■ Material shown
====

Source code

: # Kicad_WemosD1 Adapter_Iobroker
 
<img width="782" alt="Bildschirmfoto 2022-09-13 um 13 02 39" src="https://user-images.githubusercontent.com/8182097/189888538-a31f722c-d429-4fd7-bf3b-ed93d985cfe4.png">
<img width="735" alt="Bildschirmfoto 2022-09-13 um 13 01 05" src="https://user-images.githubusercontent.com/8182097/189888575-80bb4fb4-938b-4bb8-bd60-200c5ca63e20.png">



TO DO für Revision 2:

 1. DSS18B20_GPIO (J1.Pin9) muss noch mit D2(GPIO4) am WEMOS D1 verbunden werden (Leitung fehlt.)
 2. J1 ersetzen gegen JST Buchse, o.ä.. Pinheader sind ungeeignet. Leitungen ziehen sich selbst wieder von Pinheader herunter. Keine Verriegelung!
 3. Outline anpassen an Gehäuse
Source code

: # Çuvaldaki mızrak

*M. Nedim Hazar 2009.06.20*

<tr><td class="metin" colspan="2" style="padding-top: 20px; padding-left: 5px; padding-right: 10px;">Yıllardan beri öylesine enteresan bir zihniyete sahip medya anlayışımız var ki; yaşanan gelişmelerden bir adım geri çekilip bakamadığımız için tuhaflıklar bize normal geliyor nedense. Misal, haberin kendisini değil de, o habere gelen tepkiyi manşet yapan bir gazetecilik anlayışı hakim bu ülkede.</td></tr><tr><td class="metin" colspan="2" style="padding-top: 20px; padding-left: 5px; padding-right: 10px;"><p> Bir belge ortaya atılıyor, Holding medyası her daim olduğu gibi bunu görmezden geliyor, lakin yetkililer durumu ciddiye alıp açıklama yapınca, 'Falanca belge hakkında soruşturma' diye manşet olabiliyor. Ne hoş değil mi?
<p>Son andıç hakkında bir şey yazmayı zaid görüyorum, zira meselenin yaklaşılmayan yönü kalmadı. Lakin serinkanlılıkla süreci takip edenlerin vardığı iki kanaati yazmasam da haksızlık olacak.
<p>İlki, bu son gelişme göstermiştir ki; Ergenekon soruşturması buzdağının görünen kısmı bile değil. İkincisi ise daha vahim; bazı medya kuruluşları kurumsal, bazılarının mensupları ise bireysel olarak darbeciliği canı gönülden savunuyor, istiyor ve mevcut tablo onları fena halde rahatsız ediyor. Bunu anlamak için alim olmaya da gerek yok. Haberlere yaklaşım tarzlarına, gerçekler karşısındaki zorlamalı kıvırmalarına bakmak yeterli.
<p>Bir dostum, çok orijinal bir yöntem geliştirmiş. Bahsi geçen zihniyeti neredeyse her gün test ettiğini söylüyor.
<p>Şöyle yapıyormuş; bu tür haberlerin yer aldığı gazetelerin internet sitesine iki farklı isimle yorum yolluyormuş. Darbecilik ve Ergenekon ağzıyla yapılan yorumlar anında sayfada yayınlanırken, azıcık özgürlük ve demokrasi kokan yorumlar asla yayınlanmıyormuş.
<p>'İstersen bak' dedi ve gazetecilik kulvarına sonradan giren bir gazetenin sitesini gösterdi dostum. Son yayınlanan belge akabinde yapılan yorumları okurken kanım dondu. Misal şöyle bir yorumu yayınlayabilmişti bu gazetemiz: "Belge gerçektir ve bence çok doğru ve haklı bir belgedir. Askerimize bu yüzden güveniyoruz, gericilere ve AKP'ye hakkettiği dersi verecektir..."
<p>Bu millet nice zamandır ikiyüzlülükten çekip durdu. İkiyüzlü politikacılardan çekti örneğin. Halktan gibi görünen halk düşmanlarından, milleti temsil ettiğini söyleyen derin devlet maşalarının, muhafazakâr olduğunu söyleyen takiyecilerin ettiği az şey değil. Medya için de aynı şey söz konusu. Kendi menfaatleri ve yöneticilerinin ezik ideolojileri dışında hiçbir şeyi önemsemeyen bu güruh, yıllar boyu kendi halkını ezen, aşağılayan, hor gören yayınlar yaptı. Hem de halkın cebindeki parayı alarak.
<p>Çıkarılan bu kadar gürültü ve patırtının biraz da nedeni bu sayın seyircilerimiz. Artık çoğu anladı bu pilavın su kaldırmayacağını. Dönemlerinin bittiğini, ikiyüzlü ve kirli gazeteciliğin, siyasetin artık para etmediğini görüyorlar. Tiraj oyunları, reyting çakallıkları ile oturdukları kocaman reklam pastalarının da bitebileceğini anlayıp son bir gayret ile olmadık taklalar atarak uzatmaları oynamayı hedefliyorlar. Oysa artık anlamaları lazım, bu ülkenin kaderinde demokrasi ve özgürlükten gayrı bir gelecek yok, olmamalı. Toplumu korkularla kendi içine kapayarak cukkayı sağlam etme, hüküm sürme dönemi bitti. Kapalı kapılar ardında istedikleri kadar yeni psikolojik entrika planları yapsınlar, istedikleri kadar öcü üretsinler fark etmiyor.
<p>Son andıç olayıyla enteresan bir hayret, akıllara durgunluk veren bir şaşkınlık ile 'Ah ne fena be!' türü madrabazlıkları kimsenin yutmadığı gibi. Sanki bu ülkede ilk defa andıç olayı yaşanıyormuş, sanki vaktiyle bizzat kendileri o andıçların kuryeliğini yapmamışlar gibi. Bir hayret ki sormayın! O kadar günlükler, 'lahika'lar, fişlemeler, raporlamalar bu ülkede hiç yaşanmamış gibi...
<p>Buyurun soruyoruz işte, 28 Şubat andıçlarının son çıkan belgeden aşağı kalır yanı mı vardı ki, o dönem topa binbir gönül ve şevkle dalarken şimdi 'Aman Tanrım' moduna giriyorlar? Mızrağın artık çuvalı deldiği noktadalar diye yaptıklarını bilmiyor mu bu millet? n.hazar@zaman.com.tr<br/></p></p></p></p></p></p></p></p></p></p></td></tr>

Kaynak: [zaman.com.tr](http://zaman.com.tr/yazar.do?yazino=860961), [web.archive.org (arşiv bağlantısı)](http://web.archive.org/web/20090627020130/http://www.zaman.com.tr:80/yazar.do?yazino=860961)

====

■ Exercise details
Please copy out each line in the entries that mentions the string "https".

■ Output below
<img width="782" alt="Bildschirmfoto 2022-09-13 um 13 02 39" src="https://user-images.githubusercontent.com/8182097/189888538-a31f722c-d429-4fd7-bf3b-ed93d985cfe4.png">
<img width="735" alt="Bildschirmfoto 2022-09-13 um 13 01 05" src="https://user-images.githubusercontent.com/8182097/189888575-80bb4fb4-938b-4bb8-bd60-200c5ca63e20.png">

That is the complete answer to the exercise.